Voglio ribadire la mia stima verso tutti coloro che si sono fatti carico di questa importante battaglia politica, coloro che mi hanno avvicinato in queste settimane per esprimermi con gentilezza e discrezione, in certi casi anche con rabbia e frustrazione, quanto attesa, quanta aspettativa e quanta speranza ripongono in questa riforma.

Ma nell’amicizia non c’è spazio per la reticenza e io sento il bisogno di dire che sarebbe riduttivo circoscrivere il significato di questa riforma ad una mera estensione di diritti civili a soggetti che oggi non ne godono. Questa riforma non concerne solo i singoli individui, i partner delle future unioni civili; non concerne solo il giusto riconoscimento di una pari dignità delle coppie omosessuali con quelle eterosessuali. Essa ha a che fare con aspetti molto più profondi che riguardano la strutturazione della nostra società, i suoi valori fondanti ed è per questo che suscita così tanto dibattito e in parte sconcerto e turbamento.

È proprio della riflessione su questi aspetti che alcuni colleghi, che pure stimo, hanno voluto farsi carico, per evitare semplificazioni che facilmente si trasformano in

banalizzazioni. Si tratta di opinioni e sentimenti che non dovrebbero essere a loro volta ridicolizzati e irrisi.

La sessualità riguarda gli aspetti più intimi degli uomini, delle donne e della stessa società in quanto attiene al modo in cui viene generata e trasmessa la vita. Nulla può esserci di più prezioso e anche di sacro – intendendo la parola sacro come un elemento decisivo nel passaggio di mano in mano tra le diverse generazioni – di quella fiamma flebile che è la vita. Sacro e prezioso perché ciascuno di noi, credente o non credente, nel cercare le ragioni ultime per cui esiste, respira, ama, spera, non può fare a meno di pensare al momento in cui è stato concepito e domandarsi se ciò è stato il frutto di un atto di amore libero, di un progetto di vita, di essere stato atteso e voluto proprio da quel corpo di donna che ci ha ospitato, formato e nutrito nei primi momenti e nei primi mesi della nostra esistenza, oppure il frutto di una sofisticata tecnica riproduttiva artificiale; non l’incontro tra due persone e i loro corpi, ma tutt’al più di due volontà, come avviene in un contratto.
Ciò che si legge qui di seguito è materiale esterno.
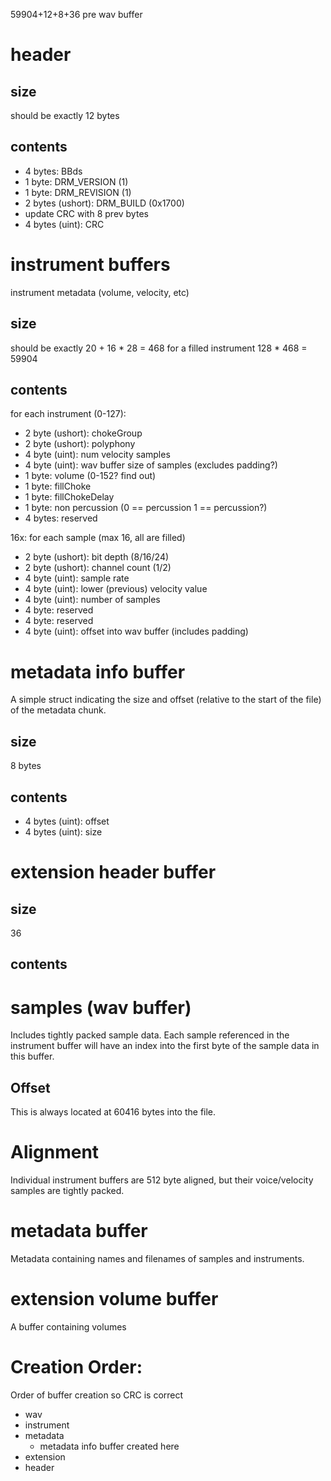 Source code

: 59904+12+8+36 pre wav buffer
# header
## size
should be exactly 12 bytes
## contents
- 4 bytes: BBds
- 1 byte: DRM_VERSION (1)
- 1 byte: DRM_REVISION (1)
- 2 bytes (ushort): DRM_BUILD (0x1700) 
- update CRC with 8 prev bytes
- 4 bytes (uint): CRC

# instrument buffers  
instrument metadata (volume, velocity, etc)
## size
should be exactly 20 + 16 * 28 = 468 for a filled instrument
128 * 468 = 59904
## contents
for each instrument (0-127):
- 2 byte (ushort): chokeGroup
- 2 byte (ushort): polyphony
- 4 byte (uint): num velocity samples
- 4 byte (uint): wav buffer size of samples (excludes padding?)
- 1 byte: volume (0-152? find out)
- 1 byte: fillChoke
- 1 byte: fillChokeDelay
- 1 byte: non percussion (0 == percussion 1 == percussion?)
- 4 bytes: reserved

16x: for each sample (max 16, all are filled)
- 2 byte (ushort): bit depth (8/16/24)
- 2 byte (ushort): channel count (1/2)
- 4 byte (uint): sample rate
- 4 byte (uint): lower (previous) velocity value
- 4 byte (uint): number of samples
- 4 byte: reserved
- 4 byte: reserved
- 4 byte (uint): offset into wav buffer (includes padding)

# metadata info buffer
A simple struct indicating the size and offset (relative to the start of the file) of the metadata chunk.
## size
8 bytes
## contents
- 4 bytes (uint): offset
- 4 bytes (uint): size
# extension header buffer
## size
36
## contents

# samples (wav buffer) 
Includes tightly packed sample data. Each sample referenced in the instrument buffer will have an index into the first byte of the sample data in this buffer.

## Offset
This is always located at 60416 bytes into the file.

# Alignment
Individual instrument buffers are 512 byte aligned, but their voice/velocity samples are tightly packed.

# metadata buffer
Metadata containing names and filenames of samples and instruments.

# extension volume buffer
A buffer containing volumes

# Creation Order:
Order of buffer creation so CRC is correct
- wav
- instrument
- metadata
    - metadata info buffer created here
- extension
- header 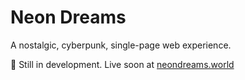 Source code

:# Neon Dreams

A nostalgic, cyberpunk, single-page web experience.

🚧 Still in development. Live soon at [neondreams.world](https://neondreams.world)
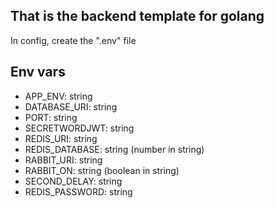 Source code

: ## That is the backend template for golang
In config, create the ".env" file

## Env vars
- APP_ENV: string
- DATABASE_URI: string
- PORT: string
- SECRETWORDJWT: string
- REDIS_URI: string
- REDIS_DATABASE: string (number in string)
- RABBIT_URI: string
- RABBIT_ON: string (boolean in string)
- SECOND_DELAY: string
- REDIS_PASSWORD: string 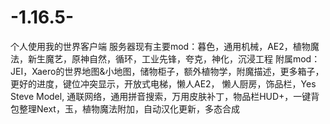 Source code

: # -1.16.5-
个人使用我的世界客户端
服务器现有主要mod：暮色，通用机械，AE2，植物魔法，新生魔艺，原神自然，循环，工业先锋，夸克，神化，沉浸工程
附属mod：JEI，Xaero的世界地图&小地图，储物柜子，额外植物学，附魔描述，更多箱子，更好的进度，键位冲突显示，开放式电梯，懒人AE2， 懒人厨房，饰品栏，Yes Steve Model, 通联网络，通用拼音搜索，万用皮肤补丁，物品栏HUD+，一键背包整理Next，玉，植物魔法附加，自动汉化更新，多态合成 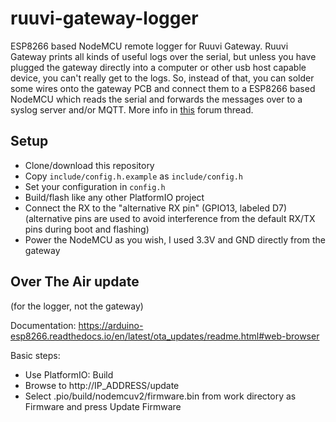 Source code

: # ruuvi-gateway-logger

ESP8266 based NodeMCU remote logger for Ruuvi Gateway.
Ruuvi Gateway prints all kinds of useful logs over the serial, but unless you have plugged the gateway directly into a computer or other usb host capable device, you can't really get to the logs.
So, instead of that, you can solder some wires onto the gateway PCB and connect them to a ESP8266 based NodeMCU which reads the serial and forwards the messages over to a syslog server and/or MQTT.
More info in [this](https://f.ruuvi.com/t/ruuvi-gateway-logs-to-a-remote-syslog-server-the-diy-way/6130) forum thread.

## Setup

- Clone/download this repository
- Copy `include/config.h.example` as `include/config.h`
- Set your configuration in `config.h`
- Build/flash like any other PlatformIO project
- Connect the RX to the "alternative RX pin" (GPIO13, labeled D7) (alternative pins are used to avoid interference from the default RX/TX pins during boot and flashing)
- Power the NodeMCU as you wish, I used 3.3V and GND directly from the gateway

## Over The Air update

(for the logger, not the gateway)

Documentation: https://arduino-esp8266.readthedocs.io/en/latest/ota_updates/readme.html#web-browser

Basic steps:

- Use PlatformIO: Build
- Browse to http://IP_ADDRESS/update
- Select .pio/build/nodemcuv2/firmware.bin from work directory as Firmware and press Update Firmware
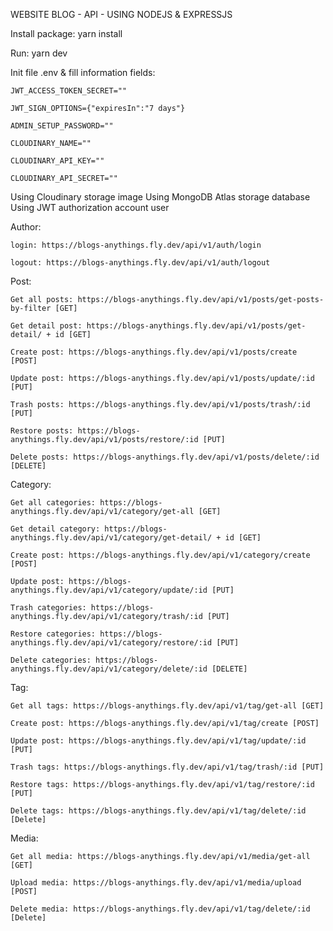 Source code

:WEBSITE BLOG - API - USING NODEJS & EXPRESSJS

Install package: yarn install

Run: yarn dev

Init file .env & fill information fields: 

    JWT_ACCESS_TOKEN_SECRET=""

    JWT_SIGN_OPTIONS={"expiresIn":"7 days"}

    ADMIN_SETUP_PASSWORD=""

    CLOUDINARY_NAME=""

    CLOUDINARY_API_KEY=""
    
    CLOUDINARY_API_SECRET=""


Using Cloudinary storage image
Using MongoDB Atlas storage database
Using JWT authorization account user


Author:

    login: https://blogs-anythings.fly.dev/api/v1/auth/login 

    logout: https://blogs-anythings.fly.dev/api/v1/auth/logout


Post: 

    Get all posts: https://blogs-anythings.fly.dev/api/v1/posts/get-posts-by-filter [GET]

    Get detail post: https://blogs-anythings.fly.dev/api/v1/posts/get-detail/ + id [GET]

    Create post: https://blogs-anythings.fly.dev/api/v1/posts/create [POST]

    Update post: https://blogs-anythings.fly.dev/api/v1/posts/update/:id [PUT]

    Trash posts: https://blogs-anythings.fly.dev/api/v1/posts/trash/:id [PUT]

    Restore posts: https://blogs-anythings.fly.dev/api/v1/posts/restore/:id [PUT]

    Delete posts: https://blogs-anythings.fly.dev/api/v1/posts/delete/:id [DELETE]


Category: 

    Get all categories: https://blogs-anythings.fly.dev/api/v1/category/get-all [GET]

    Get detail category: https://blogs-anythings.fly.dev/api/v1/category/get-detail/ + id [GET]

    Create post: https://blogs-anythings.fly.dev/api/v1/category/create [POST]

    Update post: https://blogs-anythings.fly.dev/api/v1/category/update/:id [PUT]

    Trash categories: https://blogs-anythings.fly.dev/api/v1/category/trash/:id [PUT]

    Restore categories: https://blogs-anythings.fly.dev/api/v1/category/restore/:id [PUT]

    Delete categories: https://blogs-anythings.fly.dev/api/v1/category/delete/:id [DELETE]


Tag: 

    Get all tags: https://blogs-anythings.fly.dev/api/v1/tag/get-all [GET]

    Create post: https://blogs-anythings.fly.dev/api/v1/tag/create [POST]

    Update post: https://blogs-anythings.fly.dev/api/v1/tag/update/:id [PUT]

    Trash tags: https://blogs-anythings.fly.dev/api/v1/tag/trash/:id [PUT]

    Restore tags: https://blogs-anythings.fly.dev/api/v1/tag/restore/:id [PUT]

    Delete tags: https://blogs-anythings.fly.dev/api/v1/tag/delete/:id [Delete]


Media: 

    Get all media: https://blogs-anythings.fly.dev/api/v1/media/get-all [GET]

    Upload media: https://blogs-anythings.fly.dev/api/v1/media/upload [POST]

    Delete media: https://blogs-anythings.fly.dev/api/v1/tag/delete/:id [Delete]




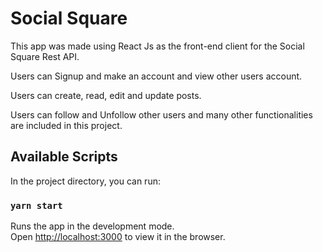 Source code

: # Social Square

This app was made using React Js as the front-end client for the Social Square Rest API.

Users can Signup and make an account and view other users account.

Users can create, read, edit and update posts.

Users can follow and Unfollow other users and many other functionalities are included in this project.

## Available Scripts

In the project directory, you can run:

### `yarn start`

Runs the app in the development mode.<br />
Open [http://localhost:3000](http://localhost:3000) to view it in the browser.
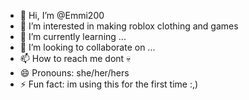 - 👋 Hi, I’m @Emmi200
- 👀 I’m interested in making roblox clothing and games 
- 🌱 I’m currently learning ...
- 💞️ I’m looking to collaborate on ...
- 📫 How to reach me dont 💀
- 😄 Pronouns: she/her/hers
- ⚡ Fun fact: im using this for the first time :,)

<!---
Emmi200/Emmi200 is a ✨ special ✨ repository because its `README.md` (this file) appears on your GitHub profile.
You can click the Preview link to take a look at your changes.
--->
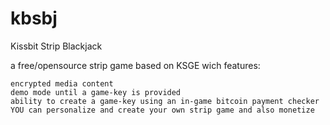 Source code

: # kbsbj
Kissbit Strip Blackjack



a free/opensource strip game based on KSGE wich features:

    encrypted media content
    demo mode until a game-key is provided
    ability to create a game-key using an in-game bitcoin payment checker
    YOU can personalize and create your own strip game and also monetize

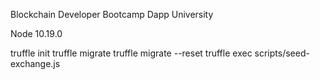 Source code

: Blockchain Developer Bootcamp
Dapp University

Node 10.19.0

truffle init
truffle migrate
truffle migrate --reset
truffle exec scripts/seed-exchange.js
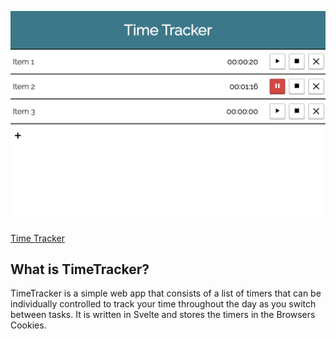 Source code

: ![](img/screen.png)

[Time Tracker](https://preiter93.github.io/time-tracker-svelte)

## What is TimeTracker?

TimeTracker is a simple web app that consists of a list of timers that can be individually controlled to track your time throughout the day as you switch between tasks. It is written in Svelte and stores the timers in the Browsers Cookies.
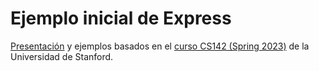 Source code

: # Ejemplo inicial de Express

[Presentación](https://github.com/norbeydanilo/express-js/blob/main/Express-I.pptx) y ejemplos basados en el [curso CS142 (Spring 2023)](https://web.stanford.edu/class/cs142/lectures.html) de la Universidad de Stanford.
Con tutta franchezza non è la stessa cosa. La generazione della vita presuppone l’incontro e la fusione di due differenze, il corpo di un uomo e il corpo di una donna. In principio di ogni esistenza sta questa differenza. Ciascuno di noi è inserito in una catena di generazioni di cui portiamo traccia sin nel nostro stesso nome. Noi siamo parte di una storia, anello umile ma necessario tra chi ci ha preceduto e chi verrà dopo di noi.

Siamo pronti per modificare questa modalità di trasmissione della nostra identità personale e sociale? Mi pongo la domanda con timore e tremore, ben consapevole della straordinaria capacità della scienza di incidere anche su questi aspetti ultimi della nostra vita. Non può esservi però scienza senza coscienza, non può essere solo la tecnica a decidere. Abbiamo necessità di discernere. Ritengo che sul tema della filiazione sarebbe stato opportuna una più profonda e soppesata riflessione. (Applausi dal Gruppo PD e del senatore Di Biagio. Congratulazioni).